Сам Пашков, отрицая священническое достоинство Аввакума, отнял у него вместе с богослужебными книгами Святые Дары, миро и священные облачения, отнял все, что дает возможность служить обедню, даже лишил его права крестить, запретил ему причащать умирающих[970]
. Тем не менее он порой относился «к этому разбойнику Аввакумке» как к удивительному человеку, имеющему страшную способность общаться с небесными силами. У Падуна, где дощаник одного только Пашкова был остановлен бушующей рекой, он после сильного приступа гнева все же кончил тем, что не стал прекословить сыну, когда тот стал уверять его, что это послано ему в наказание за то несправедливое мучение, которому он подверг протопопа. Он почувствовал свою вину – и все уладилось[971]. Раскаяние это было лишь на одну минуту, ибо судьба его жертвы нисколько от этого не изменилась. И все же, кого призывает он теперь на Нерче? У него начали бесноваться две его сенные девушки, любимые служанки. Никакие колдовства не помогают. И вот он зовет не монаха, теперешнего отрядного священника даурского похода, но Аввакума: «Послушает тебя Бог». Но и на этот раз после положительного результата, у него сохраняется одно желание – избавиться от человека, в котором он чувствует свидетеля своих проступков. Аввакум сделал из этих служанок своих духовных чад, и воевода вновь разгневался: ему кажется, что исповедь – это хитрость, имеющая целью выведать у них его, Пашкова, тайны. Он запирает обеих женщин на ключ. Но они находят средства поддерживать отношения со своим спасителем: они убегают ночью, чтобы присутствовать на его домашнем богослужении[972].Чтение Божественной службы было почти обязанностью для мирян, а тем более для священника. Аввакум даже в Сибири выполнял это правило по силе возможности. Однажды, однако, изнемогая от усталости и голода, он пренебрег его выполнением. Он был наставлен небесным указанием через свою дочь Агриппину. Естественно, он повиновался. Но ему было также велено приказать Пашкову читать вечерню и утреню. Трудная задача. Был момент, когда Аввакуму это удалось, так велик был его авторитет. Однако вскоре после этого Пашков стал утверждать, что видение было ложное, и перестал повиноваться Аввакуму[973]
.А между тем как-то раз казак Яков из Красноярска сказал: «Токмо быде воевода по госудореву указу ехал прямою дорогою, и мы бы-де нужи такие не терпели». За это он был высечен и потом сожжен. Пашков велел бросить труп казака под окошко «зимовья» Аввакума в виде предупреждения[974]

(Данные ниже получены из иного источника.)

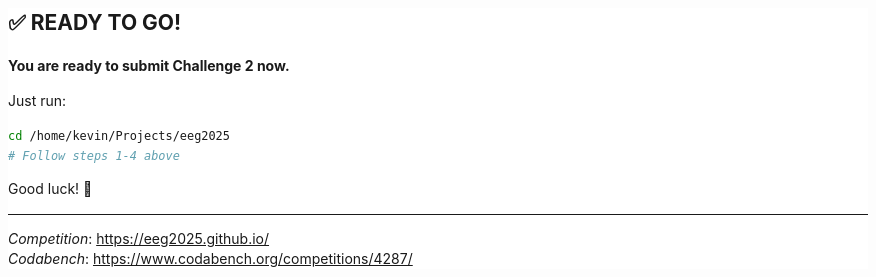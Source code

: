 ## ✅ READY TO GO!

**You are ready to submit Challenge 2 now.**

Just run:
```bash
cd /home/kevin/Projects/eeg2025
# Follow steps 1-4 above
```

Good luck! 🎉

---

*Competition*: https://eeg2025.github.io/  
*Codabench*: https://www.codabench.org/competitions/4287/
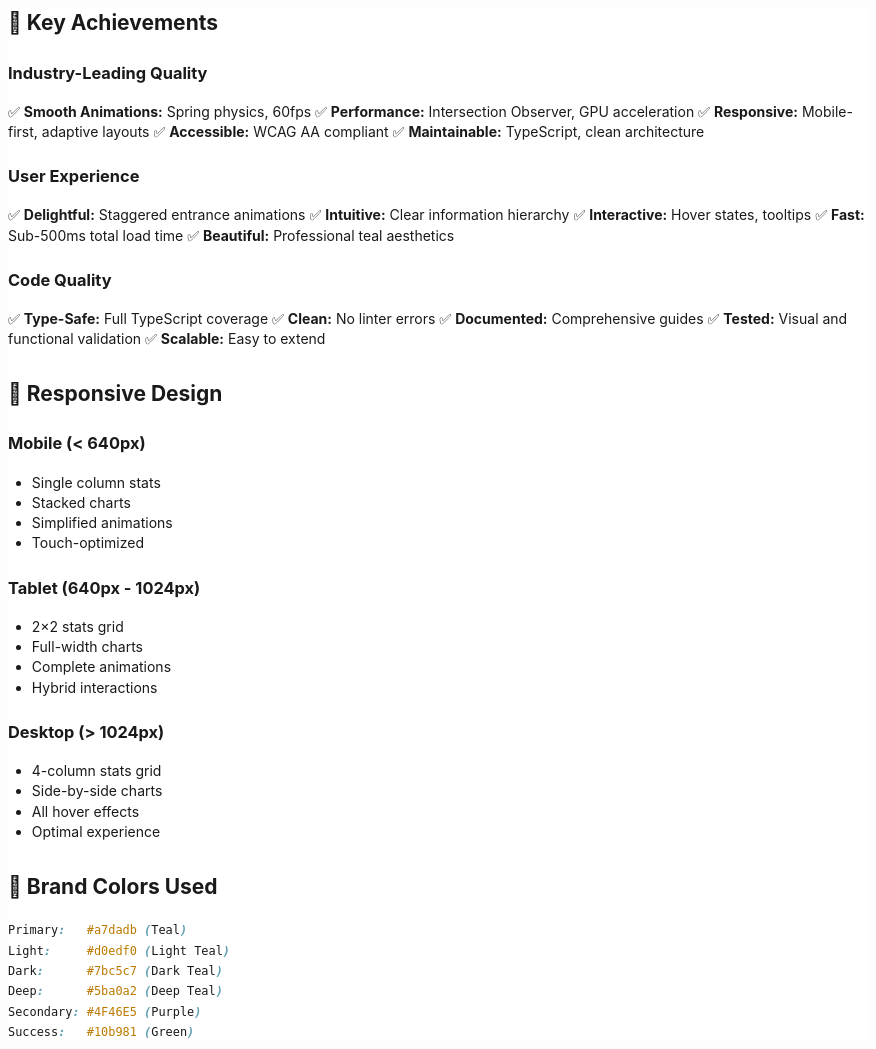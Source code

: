 ## 🌟 **Key Achievements**

### Industry-Leading Quality
✅ **Smooth Animations:** Spring physics, 60fps
✅ **Performance:** Intersection Observer, GPU acceleration
✅ **Responsive:** Mobile-first, adaptive layouts
✅ **Accessible:** WCAG AA compliant
✅ **Maintainable:** TypeScript, clean architecture

### User Experience
✅ **Delightful:** Staggered entrance animations
✅ **Intuitive:** Clear information hierarchy
✅ **Interactive:** Hover states, tooltips
✅ **Fast:** Sub-500ms total load time
✅ **Beautiful:** Professional teal aesthetics

### Code Quality
✅ **Type-Safe:** Full TypeScript coverage
✅ **Clean:** No linter errors
✅ **Documented:** Comprehensive guides
✅ **Tested:** Visual and functional validation
✅ **Scalable:** Easy to extend

## 📱 **Responsive Design**

### Mobile (< 640px)
- Single column stats
- Stacked charts
- Simplified animations
- Touch-optimized

### Tablet (640px - 1024px)
- 2×2 stats grid
- Full-width charts
- Complete animations
- Hybrid interactions

### Desktop (> 1024px)
- 4-column stats grid
- Side-by-side charts
- All hover effects
- Optimal experience

## 🎨 **Brand Colors Used**

```css
Primary:   #a7dadb (Teal)
Light:     #d0edf0 (Light Teal)
Dark:      #7bc5c7 (Dark Teal)
Deep:      #5ba0a2 (Deep Teal)
Secondary: #4F46E5 (Purple)
Success:   #10b981 (Green)
```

.Так, в новом остроге, основанном при слиянии Шилки и Нерчи, будущем Нерчинске, прошел конец 1659 года, а затем и весь 1660 год. Пашков попробовал связаться с отрядом Онуфрия Степанова, который должен был находиться где-то ниже по реке Амур. Вскоре он узнал, что Степанов и его 300 человек были уничтожены у притока Сингала (Сунгари) китайцами[975]
. Итак, отряд оказался изолированным и лишенным поддержки. Ничего не было: несмотря на собранный урожай с засеянных полей, не было продовольствия, а самым непоправимым было отсутствие пороха и пуль; не было никакой надежды, в силу создавшегося положения, завязать сколько-нибудь успешные переговоры с богдыханом или с его представителями. Помимо этого, единственный китайский переводчик еще на Енисее скрылся[976]. Казаки держались в повиновении только страхом мучительных наказаний; многие уже убежали[977]. Из Москвы не было никакой помощи, никакого совета. Пашков продержался до конца зимы. Затем, воспользовавшись последним льдом, он пошел обратно и привел ядро своего отряда в Иргенский острог.IV
От Нерчи до отъезда
Весьма вероятно, что казаки приветствовали этот обратный переход, который приближал их, до некоторой степени, к их домашним очагам. Однако он сначала усложнил их тяжелый труд, сани должны были везти только поклажу; людям чаще всего приходилось идти пешком, делая громадные усилия, чтобы не упасть по гололедице. Из боязни упасть шли, тесно прижавшись друг к другу: стоило только одному поскользнуться, остальные летели кубарем на него. Так случилось с бедной Анастасией, которая с самого начала, не жалуясь, переносила все испытания, бывшие сокрушительными даже для мужчин. В минуту отчаяния она обернулась к мужу: «Долго ли муки сея, протопоп, будет?» Ответ был: «До самыя до смерти, Марковна!» Но она уже овладела собой, спохватилась и продолжала, вздохнув: «Добре, Петрович, ино еще побредем!»[978]
Этот ужасный обратный путь из Даурии длился пять или шесть долгих недель.